> _YOUR INSTRUCTIONS_: In the material below, which lines hold the word "engineering"? Pick each one out.

> _PROVIDED MATERIAL_:
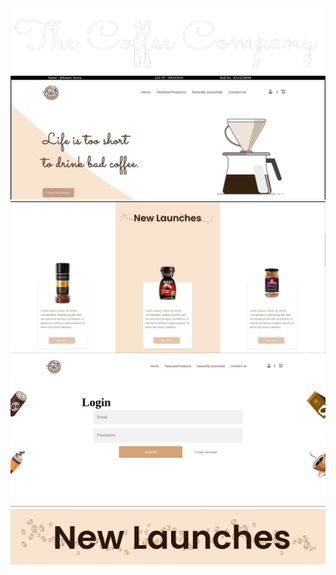 
<img src="./images/theCoffeCo.png">
<img src="./images/landingPage.png">
<img src="./images/variety.png">
<img src="./images/login.png">
<img src="./images/beansLogo.png">

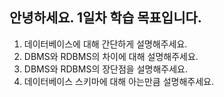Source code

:## 안녕하세요. 1일차 학습 목표입니다.

1. 데이터베이스에 대해 간단하게 설명해주세요.
2. DBMS와 RDBMS의 차이에 대해 설명해주세요.
3. DBMS와 RDBMS의 장단점을 설명해주세요.
4. 데이터베이스 스키마에 대해 아는만큼 설명해주세요.
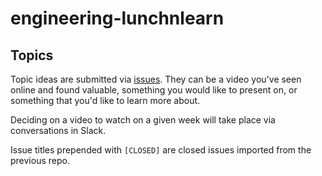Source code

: # engineering-lunchnlearn

## Topics

Topic ideas are submitted via [issues]. They can be a video you've seen online and found valuable, something you would like to present on, or something that you'd like to learn more about.

Deciding on a video to watch on a given week will take place via conversations in Slack.

Issue titles prepended with `[CLOSED]` are closed issues imported from the previous repo.

[issues]: https://github.com/KazooHR/engineering-lunchnlearn/issues
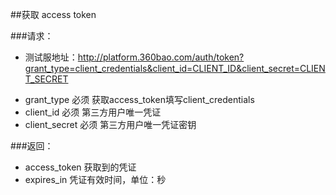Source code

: ##获取 access token

###请求：
* 测试服地址：http://platform.360bao.com/auth/token?grant_type=client_credentials&client_id=CLIENT_ID&client_secret=CLIENT_SECRET
- grant_type	必须	获取access_token填写client_credentials
- client_id	必须	第三方用户唯一凭证
- client_secret	必须	第三方用户唯一凭证密钥

###返回：
- access_token	获取到的凭证
- expires_in	凭证有效时间，单位：秒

> _ANSWER SPACE_:
: # engineering-lunchnlearn
[issues]: https://github.com/KazooHR/engineering-lunchnlearn/issues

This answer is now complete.